I'm reviewing this with an eye to merging it, but one big thing that comes to mind is the compressed instructions. The draft bitmanip spec describes these under "Future compressed instructions" and says "It presumably would make sense for a future revision of the “C” extension to include compressed opcodes for those instructions." My reading is that this is more of a sketch of potential encodings and a less firm proposal than the 32-bit encodings described elsewhere in the spec. Do you disagree with that assessment?
This is one thing I've been discussing with Paolo a bit and I'm not 100% sure what the correct approach is here.
I agree, it seems more like a sketch of what they should be, but the mentioning of the size improvements suggested to me perhaps they should be, since evaluating the potential "what the final B extension should look like" it probably should be included. There is the question of where this should be enabled, my first thought (which this patch implements) is Zbb because it seemed the most logical, but maybe given the instructions stated state does another subextension make sense for its evaluation? These are all experimental so I think there's some leeway to some option, but I think it would be good to land it if we think people may be using it/want to evaluate it. I suspect there's many valid routes with this being experimental, we just need to choose one we have concensus around making sense. Perhaps a topic for today's call?
Submitting the comments I have so far - need to continue going through in more detail.

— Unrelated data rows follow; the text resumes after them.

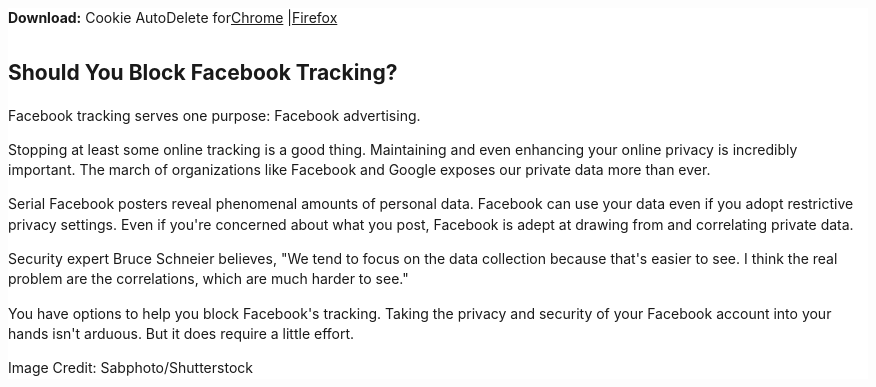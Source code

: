 **Download:** Cookie AutoDelete for[Chrome](https://chrome.google.com/webstore/detail/cookie-autodelete/fhcgjolkccmbidfldomjliifgaodjagh?hl=en) |[Firefox](https://addons.mozilla.org/en-US/firefox/addon/cookie-autodelete/)

## Should You Block Facebook Tracking?

Facebook tracking serves one purpose: Facebook advertising.

 Stopping at least some online tracking is a good thing. Maintaining and even enhancing your online privacy is incredibly important. The march of organizations like Facebook and Google exposes our private data more than ever.

 Serial Facebook posters reveal phenomenal amounts of personal data. Facebook can use your data even if you adopt restrictive privacy settings. Even if you're concerned about what you post, Facebook is adept at drawing from and correlating private data.

 Security expert Bruce Schneier believes, "We tend to focus on the data collection because that's easier to see. I think the real problem are the correlations, which are much harder to see."

 You have options to help you block Facebook's tracking. Taking the privacy and security of your Facebook account into your hands isn't arduous. But it does require a little effort.

Image Credit: Sabphoto/Shutterstock


<ins class="adsbygoogle"
     style="display:block"
     data-ad-format="autorelaxed"
     data-ad-client="ca-pub-7571918770474297"
     data-ad-slot="1223367746"></ins>



<ins class="adsbygoogle"
     style="display:block"
     data-ad-client="ca-pub-7571918770474297"
     data-ad-slot="8358498916"
     data-ad-format="auto"
     data-full-width-responsive="true"></ins>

llvm/lib/Target/RISCV/RISCV.td | ||
---|---|---|
123 | Nit: indentation of this list seems arbitrary. I'd have that [ should be aligned with the first " on the line above? | |
llvm/lib/Target/RISCV/RISCVInstrInfoB.td | ||
2 | Doesn't match the filename | |
10 | This should probably say something like "This file describes the RISC-V instructions from the standard 'B' Bitmanip extension, version 0.92. This extension has not yet been ratified (meaning LLVM support is experimental)." | |
49 | You're using a different style here than elsewhere in the backend, where we try to use the basic RISC-V formats as the superclass wherever possible (and where necessary, defining a subclass in RISCVInstrInfo*.td). RVBUnary for instance just seems to be an R-type instruction (albeit, one where the rs2 field is hard coded). Also, for the base instr format class we don't set hasSideEffects/mayLoad/mayStore (these are semantic details that aren't necessarily implied by the isntr format). | |
52 | Should be InstFormatR? |
Yes, let's discuss today. I agree there's value in making it easy to evaluate the compressed instructions too. My concern would be that people implementing experimental support in simulators or CPUs might skip over the section as more speculative, meaning that if we emitted those encodings those users might have a bad experience.
- Changed some instruction template classes so that they are not based directly on the basic RVInst.
- Changed the indentation where possible so that it fits in 80 columns.
- Fixed some obsolete comments.
- Added some runs to the Zbp tests.
- Fixed other indentation problems.
I think we should land this and continue further development in-tree. There might be a few minor refactorings I want to propose after the fact, but these shouldn't block this going forwards.
LGTM. Thank you for all your work in putting this together and the care you've taken to do so in a way that matches the rest of the backend.
llvm/test/MC/RISCV/rvZbproposedc-invalid.s | ||
---|---|---|
1 ↗ | (On Diff #253455) | Nit: should be "-mattr=+experimental-zbproposedc,+c" given that +experimental-b won't turn on the proposed C additions by itself. |
nitpick: the capitalisation here looks weird.